Re: Ternary search trees for Unicode dictionaries

From: Theodore H. Smith (delete@elfdata.com)
Date: Mon Nov 17 2003 - 21:21:05 EST

  • Next message: Doug Ewell: "Re: Problems encoding the spanish o"

    I've looked into the TST thing.

    I'm not sure that it is optimal, despite how popular they are!

    Look at this, if I add "1", "2","3", "4", "5", "6", "7", "8", "9" to a
    TST, they will all be in a line, in the tree. All will be reference via
    the "high" node.

    So, to find "9", I have to read through 9 items!

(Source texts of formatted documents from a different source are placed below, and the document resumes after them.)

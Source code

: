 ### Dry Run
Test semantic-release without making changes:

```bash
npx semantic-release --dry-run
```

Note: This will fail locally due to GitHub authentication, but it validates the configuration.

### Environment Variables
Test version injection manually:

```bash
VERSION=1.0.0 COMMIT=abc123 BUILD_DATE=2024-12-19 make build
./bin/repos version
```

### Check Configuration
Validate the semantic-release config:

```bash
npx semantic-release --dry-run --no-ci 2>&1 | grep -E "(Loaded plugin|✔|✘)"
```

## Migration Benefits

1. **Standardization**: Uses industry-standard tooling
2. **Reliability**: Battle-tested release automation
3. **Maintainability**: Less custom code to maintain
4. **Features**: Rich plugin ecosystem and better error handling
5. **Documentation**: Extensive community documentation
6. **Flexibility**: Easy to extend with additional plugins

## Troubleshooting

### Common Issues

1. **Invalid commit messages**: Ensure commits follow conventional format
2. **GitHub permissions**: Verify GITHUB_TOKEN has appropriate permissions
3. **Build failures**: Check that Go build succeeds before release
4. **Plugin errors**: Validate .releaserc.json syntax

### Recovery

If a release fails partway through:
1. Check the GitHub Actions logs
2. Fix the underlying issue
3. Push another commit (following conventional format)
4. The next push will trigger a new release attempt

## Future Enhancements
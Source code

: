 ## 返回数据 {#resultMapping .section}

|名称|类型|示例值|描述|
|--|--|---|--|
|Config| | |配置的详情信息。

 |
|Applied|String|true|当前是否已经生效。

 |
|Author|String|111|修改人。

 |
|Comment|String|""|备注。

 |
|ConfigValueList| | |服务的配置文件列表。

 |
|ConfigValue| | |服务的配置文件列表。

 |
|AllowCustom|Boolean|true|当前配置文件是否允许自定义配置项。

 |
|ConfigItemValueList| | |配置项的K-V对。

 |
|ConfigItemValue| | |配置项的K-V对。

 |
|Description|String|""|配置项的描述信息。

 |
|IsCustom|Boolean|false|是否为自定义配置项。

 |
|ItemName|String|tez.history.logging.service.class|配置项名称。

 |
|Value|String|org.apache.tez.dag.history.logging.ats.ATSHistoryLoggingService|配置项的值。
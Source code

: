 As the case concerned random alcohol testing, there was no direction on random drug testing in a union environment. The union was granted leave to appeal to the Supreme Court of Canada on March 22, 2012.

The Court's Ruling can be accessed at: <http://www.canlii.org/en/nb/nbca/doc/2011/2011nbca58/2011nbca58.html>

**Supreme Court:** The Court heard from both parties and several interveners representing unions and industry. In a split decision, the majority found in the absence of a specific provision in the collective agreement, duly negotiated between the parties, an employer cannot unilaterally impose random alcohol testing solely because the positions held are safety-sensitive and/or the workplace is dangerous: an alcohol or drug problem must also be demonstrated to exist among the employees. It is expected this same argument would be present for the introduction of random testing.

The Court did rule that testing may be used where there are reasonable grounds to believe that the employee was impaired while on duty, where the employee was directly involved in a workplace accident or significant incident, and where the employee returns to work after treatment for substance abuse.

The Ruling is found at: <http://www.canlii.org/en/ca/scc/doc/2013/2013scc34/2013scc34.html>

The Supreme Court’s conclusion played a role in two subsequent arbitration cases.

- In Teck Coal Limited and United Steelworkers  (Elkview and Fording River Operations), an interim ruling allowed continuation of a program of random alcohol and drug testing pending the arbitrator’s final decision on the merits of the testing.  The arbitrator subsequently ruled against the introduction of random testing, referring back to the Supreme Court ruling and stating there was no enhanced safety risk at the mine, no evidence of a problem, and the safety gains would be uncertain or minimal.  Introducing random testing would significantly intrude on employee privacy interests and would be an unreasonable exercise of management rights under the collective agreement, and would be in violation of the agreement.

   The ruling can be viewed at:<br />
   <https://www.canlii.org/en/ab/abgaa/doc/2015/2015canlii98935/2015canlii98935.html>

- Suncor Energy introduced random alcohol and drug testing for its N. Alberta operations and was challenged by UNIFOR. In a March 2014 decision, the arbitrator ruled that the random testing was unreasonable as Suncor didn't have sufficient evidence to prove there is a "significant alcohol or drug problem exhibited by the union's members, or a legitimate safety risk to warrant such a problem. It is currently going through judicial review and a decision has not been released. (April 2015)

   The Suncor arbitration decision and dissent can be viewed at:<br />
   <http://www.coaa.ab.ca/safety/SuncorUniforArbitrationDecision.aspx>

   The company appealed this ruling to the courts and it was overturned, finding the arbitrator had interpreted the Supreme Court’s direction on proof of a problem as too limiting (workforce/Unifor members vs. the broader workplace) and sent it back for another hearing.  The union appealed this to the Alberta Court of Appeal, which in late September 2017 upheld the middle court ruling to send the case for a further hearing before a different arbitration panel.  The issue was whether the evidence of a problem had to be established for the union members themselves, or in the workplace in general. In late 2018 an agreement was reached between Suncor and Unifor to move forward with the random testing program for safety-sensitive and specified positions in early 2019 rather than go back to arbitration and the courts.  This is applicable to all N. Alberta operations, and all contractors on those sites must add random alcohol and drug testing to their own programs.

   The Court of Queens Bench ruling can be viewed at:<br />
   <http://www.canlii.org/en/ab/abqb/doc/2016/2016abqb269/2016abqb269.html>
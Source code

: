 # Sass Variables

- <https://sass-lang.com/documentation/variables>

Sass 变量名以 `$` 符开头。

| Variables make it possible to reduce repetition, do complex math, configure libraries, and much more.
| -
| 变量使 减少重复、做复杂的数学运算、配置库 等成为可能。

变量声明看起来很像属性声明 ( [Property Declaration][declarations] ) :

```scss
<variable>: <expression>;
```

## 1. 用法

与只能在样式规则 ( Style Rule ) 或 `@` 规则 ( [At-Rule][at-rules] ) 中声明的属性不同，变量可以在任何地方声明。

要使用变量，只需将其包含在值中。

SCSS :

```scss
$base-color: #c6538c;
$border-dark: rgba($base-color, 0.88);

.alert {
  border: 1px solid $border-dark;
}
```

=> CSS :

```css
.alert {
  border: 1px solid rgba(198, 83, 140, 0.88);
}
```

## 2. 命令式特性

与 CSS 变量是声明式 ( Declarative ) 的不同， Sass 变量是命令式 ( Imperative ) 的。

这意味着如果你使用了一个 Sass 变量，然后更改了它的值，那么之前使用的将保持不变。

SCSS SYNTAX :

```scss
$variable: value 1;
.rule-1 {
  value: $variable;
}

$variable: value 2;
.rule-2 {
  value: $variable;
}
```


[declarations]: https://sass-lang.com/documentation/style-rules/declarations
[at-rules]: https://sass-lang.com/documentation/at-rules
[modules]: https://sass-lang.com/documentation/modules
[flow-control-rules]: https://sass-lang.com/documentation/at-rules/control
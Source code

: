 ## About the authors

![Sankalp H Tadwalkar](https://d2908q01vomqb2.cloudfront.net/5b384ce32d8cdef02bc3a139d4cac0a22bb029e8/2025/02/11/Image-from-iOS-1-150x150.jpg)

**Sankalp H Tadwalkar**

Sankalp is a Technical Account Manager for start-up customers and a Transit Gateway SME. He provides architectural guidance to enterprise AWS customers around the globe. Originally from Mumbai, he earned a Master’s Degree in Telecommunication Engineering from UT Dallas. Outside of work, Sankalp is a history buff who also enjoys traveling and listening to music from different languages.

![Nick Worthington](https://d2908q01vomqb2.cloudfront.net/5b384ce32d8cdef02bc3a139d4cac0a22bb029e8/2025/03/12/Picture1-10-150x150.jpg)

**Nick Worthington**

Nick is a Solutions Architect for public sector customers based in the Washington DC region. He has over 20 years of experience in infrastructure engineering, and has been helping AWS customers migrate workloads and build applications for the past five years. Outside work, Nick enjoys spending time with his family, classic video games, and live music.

    Now, I'm not sure if this is a bad thing. It's just that compared to a
    binary search on an array, in this example, a TST does more work.

    When reading in data, that has already been sorted, I think this could
    be a problem. It's fine for randomly ordered data, but with sorted
    data... I can't tell how much of a problem it could be.

    This is the kind of structure that punishes neat people. An unexpected
    payback for the effort of being neat and ordered.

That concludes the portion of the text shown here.